The mass protests in Syria started in the southern city of Daraa on March 18th, where the army violently suppressed thousands of people who took to the streets protesting. Around a hundred people were killed by security forces. The death toll continues to rise[i]. The arrest of several teenagers who scrawled anti-government graffiti on a wall in Daraa served as the spark for dissent. Calls for the students’ release were succeeded by calls for political freedoms[ii], as demonstrators chanted that “we want dignity and freedom” and said “no to the emergency laws”. The country is under emergency law, a legacy inherited from the 1963 coup that brought the Baath party to power. The Syrian authorities utilise it to ban protests, justify arbitrary arrests, close courts and give reign to the secret police forces[iii].
But the causes of this uprising are deeper. Daraa suffered hard from the drought that also hit all of eastern Syria. Moreover, according to a Jerusalem Post report, “the city is home to thousands of displaced people from eastern Syria, where up to a million people have left their home because of a water crisis in the past six years”[iv]. This unprecedented water crisis, along with the poor Syrian agricultural infrastructure and management, has led to deterioration in living standards in Daraa and Syria in general. What is more, Daraa is a majority Sunni Muslim population, neglected by the Alawite Assad regime. It is also a tribal region that has traditionally resisted central authority, and some attribute the severity of the demonstrations to the significance of tribal identities[v].
After Daraa, demonstrations followed in Damascus, Latakia, Homs, Hama and Kamishly.

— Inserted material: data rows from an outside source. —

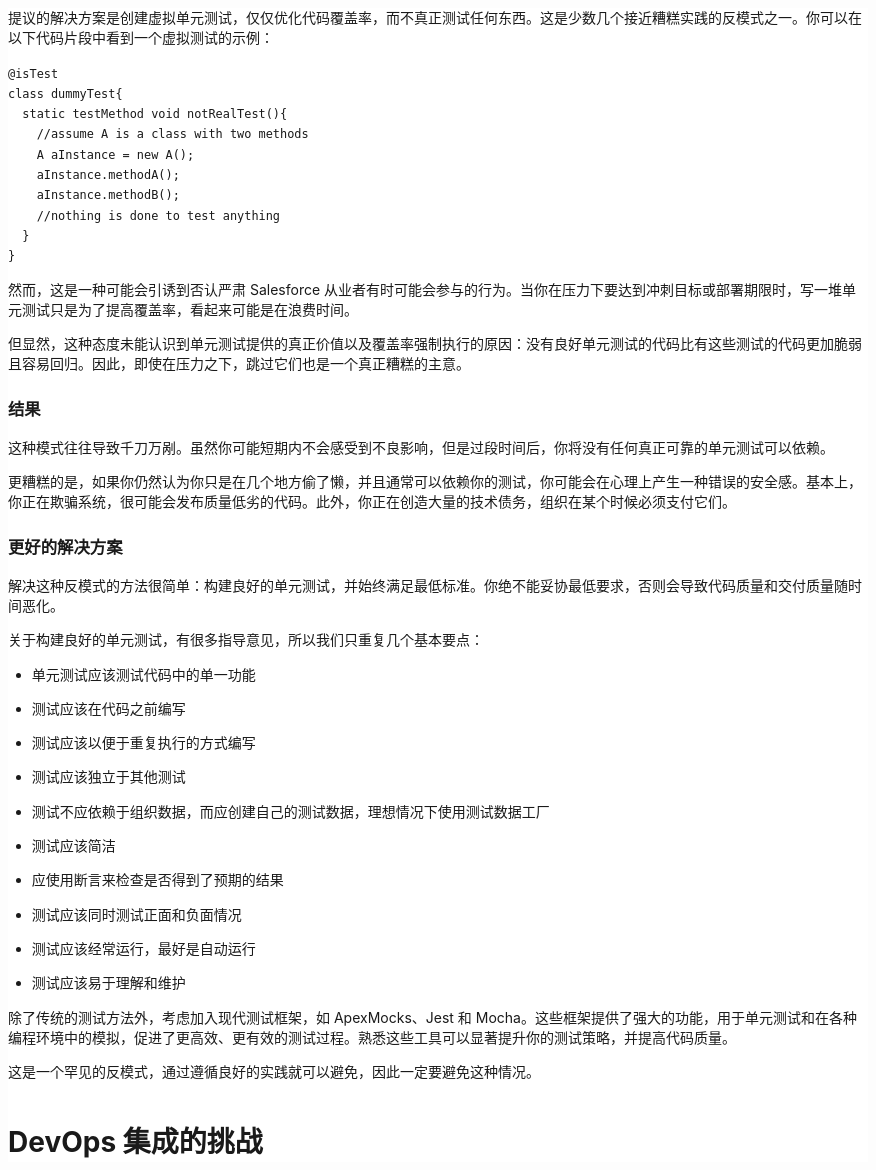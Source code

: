 提议的解决方案是创建虚拟单元测试，仅仅优化代码覆盖率，而不真正测试任何东西。这是少数几个接近糟糕实践的反模式之一。你可以在以下代码片段中看到一个虚拟测试的示例：

```
@isTest
class dummyTest{
  static testMethod void notRealTest(){
    //assume A is a class with two methods
    A aInstance = new A();
    aInstance.methodA();
    aInstance.methodB();
    //nothing is done to test anything
  }
}
```

然而，这是一种可能会引诱到否认严肃 Salesforce 从业者有时可能会参与的行为。当你在压力下要达到冲刺目标或部署期限时，写一堆单元测试只是为了提高覆盖率，看起来可能是在浪费时间。

但显然，这种态度未能认识到单元测试提供的真正价值以及覆盖率强制执行的原因：没有良好单元测试的代码比有这些测试的代码更加脆弱且容易回归。因此，即使在压力之下，跳过它们也是一个真正糟糕的主意。

### 结果

这种模式往往导致千刀万剐。虽然你可能短期内不会感受到不良影响，但是过段时间后，你将没有任何真正可靠的单元测试可以依赖。

更糟糕的是，如果你仍然认为你只是在几个地方偷了懒，并且通常可以依赖你的测试，你可能会在心理上产生一种错误的安全感。基本上，你正在欺骗系统，很可能会发布质量低劣的代码。此外，你正在创造大量的技术债务，组织在某个时候必须支付它们。

### 更好的解决方案

解决这种反模式的方法很简单：构建良好的单元测试，并始终满足最低标准。你绝不能妥协最低要求，否则会导致代码质量和交付质量随时间恶化。

关于构建良好的单元测试，有很多指导意见，所以我们只重复几个基本要点：

+   单元测试应该测试代码中的单一功能

+   测试应该在代码之前编写

+   测试应该以便于重复执行的方式编写

+   测试应该独立于其他测试

+   测试不应依赖于组织数据，而应创建自己的测试数据，理想情况下使用测试数据工厂

+   测试应该简洁

+   应使用断言来检查是否得到了预期的结果

+   测试应该同时测试正面和负面情况

+   测试应该经常运行，最好是自动运行

+   测试应该易于理解和维护

除了传统的测试方法外，考虑加入现代测试框架，如 ApexMocks、Jest 和 Mocha。这些框架提供了强大的功能，用于单元测试和在各种编程环境中的模拟，促进了更高效、更有效的测试过程。熟悉这些工具可以显著提升你的测试策略，并提高代码质量。

这是一个罕见的反模式，通过遵循良好的实践就可以避免，因此一定要避免这种情况。

# DevOps 集成的挑战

Although there are some early indications of the Muslim Brotherhood’s involvement in the demonstrations, the main opposition group in the country has not put its full weight behind it[vi]. The Brotherhood remembers vividly the massacre at Hama in 1982, where the Syrian army violently crushed its attempts at dissent. The MB now looks to the West for assurances of support, though prospects for such support appear slim. After weeks of violent protests, Syria’s cabinet resigned on March 29th 2011[vii]. However, this move has not satisfied protesters’ demands, as the changes have done little to alter the balance of power in Syria’s government, where authority lies disproportionately in the hands of Bashar Al- Assad, his family and the security apparatus[viii].
Nevertheless, while addressing the Syrian Parliament on March 30th, Bashar Al-Assad was expected to introduce reforms, including the lifting of the state of emergency[ix]. Instead, the President simply stressed that security and stability need to come first. He also accused foreign powers of trying to stir sectarian strife in Syria. However, though Bashar claims to promote reforms from 2005, some say that he is incapable of implementing true reforms[x]. In fact, Assad’s regime is not willing to offer concessions to the opposition, unless it is forced to.

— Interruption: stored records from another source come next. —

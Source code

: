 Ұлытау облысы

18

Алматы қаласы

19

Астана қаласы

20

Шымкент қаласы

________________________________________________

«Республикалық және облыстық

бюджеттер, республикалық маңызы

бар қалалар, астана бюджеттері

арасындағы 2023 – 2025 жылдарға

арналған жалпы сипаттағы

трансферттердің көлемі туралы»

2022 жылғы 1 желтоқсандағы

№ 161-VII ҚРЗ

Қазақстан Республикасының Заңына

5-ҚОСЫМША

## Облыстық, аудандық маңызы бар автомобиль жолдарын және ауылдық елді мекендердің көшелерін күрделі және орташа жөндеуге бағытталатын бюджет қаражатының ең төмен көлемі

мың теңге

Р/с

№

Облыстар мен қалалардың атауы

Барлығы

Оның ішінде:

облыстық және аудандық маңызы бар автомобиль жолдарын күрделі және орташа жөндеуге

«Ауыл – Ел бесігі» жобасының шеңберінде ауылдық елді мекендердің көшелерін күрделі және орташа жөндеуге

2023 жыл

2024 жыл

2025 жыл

However, apart from domestic issues of regime survival and the role of Islamists in politics, the unrest in Syria creates regional and international puzzles. What is at stake in Syria is not just an internal matter; rather, the stakes are above all geopolitical on a regional scale[xi]. Syria is the linchpin of the Tehran – Damascus – Hezbollah axis, which has been seen by many leaders in the region as the hallmark of resistance to Israeli and American hegemony. This makes the country important both at the regional and international level.
The Iran – Syria – Hezbollah axis
While Syria’s relations with Iran have grown stronger, some policy makers have called on the US administration to flip Syria and distance it from Iran. The Obama administration has tried to reach out to the country diplomatically to encourage the latter to reconsider its “rejectionist” behaviour. The United States has long been critical of Syria’s support of anti-Israeli militant groups and its involvement in Lebanon, and restored full diplomatic relations with Syria only recently by sending an ambassador to Damascus in January after nearly six years of diplomatic isolation[xii]. Nevertheless, some claim that the foundation of the Syrian-Iranian relationship, which includes the support of Hizballah in Lebanon and countering Israel, is based on geopolitical criteria which render it difficult to disentangle one from the other.

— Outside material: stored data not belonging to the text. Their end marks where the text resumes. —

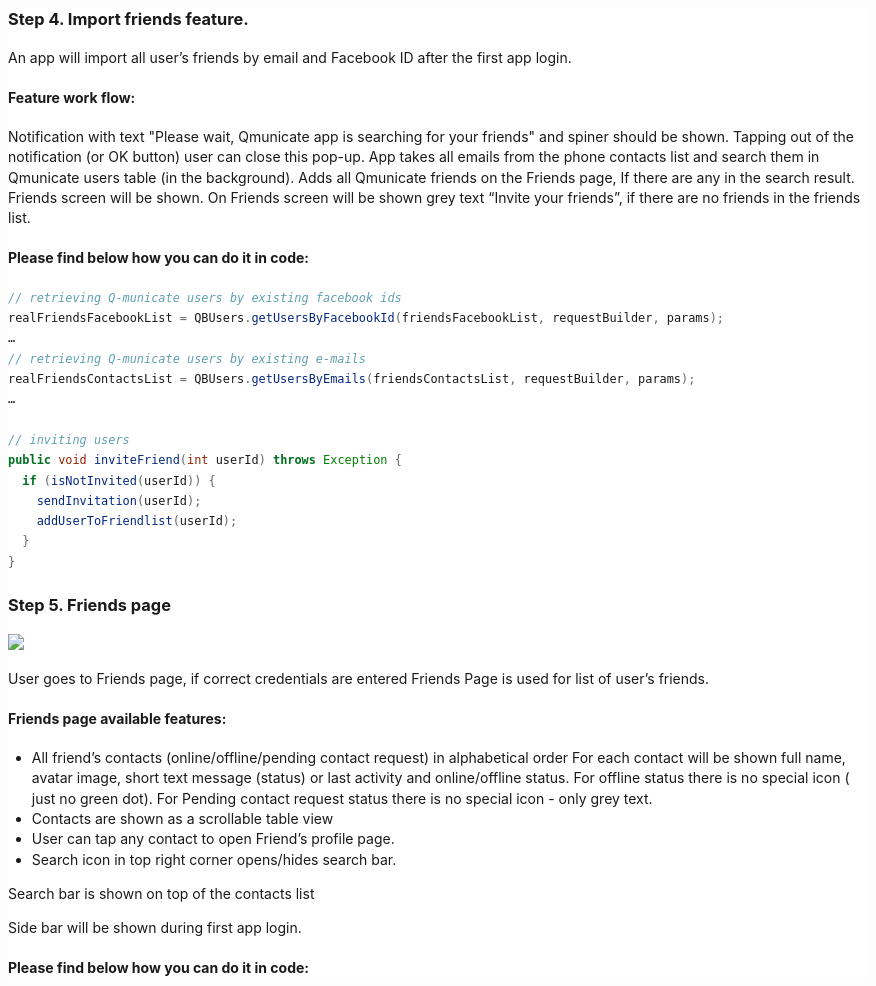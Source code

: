 
### Step 4. Import friends feature.

An app will import all user’s friends by email and Facebook ID after the first app login.

#### Feature work flow:
Notification with text "Please wait, Qmunicate app is searching for your friends" and spiner should be shown. Tapping out of the notification (or OK button) user can close this pop-up. App takes all emails from the phone contacts list and search them in Qmunicate users table (in the background). Adds all Qmunicate friends on the Friends page, If there are any in the search result. Friends screen will be shown. On Friends screen will be shown grey text “Invite your friends”, if there are no friends in the friends list.

#### Please find below how you can do it in code:

```java
// retrieving Q-municate users by existing facebook ids
realFriendsFacebookList = QBUsers.getUsersByFacebookId(friendsFacebookList, requestBuilder, params);
…
// retrieving Q-municate users by existing e-mails
realFriendsContactsList = QBUsers.getUsersByEmails(friendsContactsList, requestBuilder, params);
…

// inviting users 
public void inviteFriend(int userId) throws Exception {
  if (isNotInvited(userId)) {
    sendInvitation(userId);
    addUserToFriendlist(userId);
  }
}
```


### Step 5. Friends page
<img src="http://files.quickblox.com/Screenshot_2014-07-03-10-48-30.png" height="400" />&nbsp;

User goes to Friends page, if correct credentials are entered
Friends Page is used for list of user’s friends.

#### Friends page available features:
* All friend’s contacts (online/offline/pending contact request) in alphabetical order
For each contact will be shown full name, avatar image, short text message (status) or last activity and online/offline status. For offline status there is no special icon ( just no green dot). For Pending contact request status there is no special icon - only grey text.
* Contacts are shown as a scrollable table view
* User can tap any contact to open Friend’s profile page.
* Search icon in top right corner opens/hides search bar.

Search bar is shown on top of the contacts list

Side bar will be shown during first app login. 

#### Please find below how you can do it in code:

Until its expulsion in 2005, Syria has acted as a de facto power broker in Lebanon and effectively enabled Hizballah to rise and became the transit point for Iranian supplies to the Lebanese organisation. The country also acted as safe haven for offices, personnel and organisation for both Hizballah and Palestinian militant groups, such as Hamas, Palestinian Islamic Jihad and the Popular Front for the Liberation of Palestine-General Command (PFLP-GC)[xiii].
Furthermore, the Islamic Republic and Syria share the same interest for involvement in Iraq. Since 2003 and the Iraqi war, Iran’s role in Iraq, like Syria’s, is the subject of hundreds of reports, many of which suggest that Tehran was heavily involved in equipping and aiding Shia groups. The reports allege excessive links between Iran and the militant groups, particularly Mahdi militia and Badr Corps, with the allegation that they were receiving arms from Iranian agents[xiv]. In addition, there were reports that in the run up to the Iraqi war, many top officials of Saddam’s regime were offered shelter in Syria.
Syria lies in the centre of a dense network of Middle East relationships, and the crisis there could have a major impact on the regional balance of power. Now that Syria faces internal problems, the Tehran – Damascus – Hizballah axis can not stay unaffected. If the Syrian regime were to be weakened by popular dissent, Iran’s influence in Arab affairs would probably be reduced – both in Lebanon and in the Palestinian territories[xv]. As Antoine Basbous, the head of the Paris-based Observatory of Arab Countries, claims, “Iran is very involved with this regime and would defend it with all means possible”[xvi].
Dangers and opportunities
Lebanon can not stay unaffected by the Syrian uprisings, which may have contributed to greater sectarian divisions within Lebanese society. At this time, the spectre of civil war is rising again in Lebanon and Hizballah’s local enemies aspire to reap the benefits of sectarian strife for themselves. This might explain the sharp speech of the former Prime Minister Saad Hariri, who asserted that Hizballah’s weapons were not so much a threat to Israel as to Lebanon’s own freedom and sovereignty- at Iran’s hand. In fact, the Sunni Muslim leader tried to rally supporters against the new Lebanese government[xvii]. The formation of the latter has been entrusted to Saad’s successor and Hizballah-backed Najib Mikati[xviii]. Analysts claim a solution to the current political vacuum depends to some extend on Syria’s subsequent actions, though the regime may be too preoccupied by its internal troubles to focus on its neighbour[xix].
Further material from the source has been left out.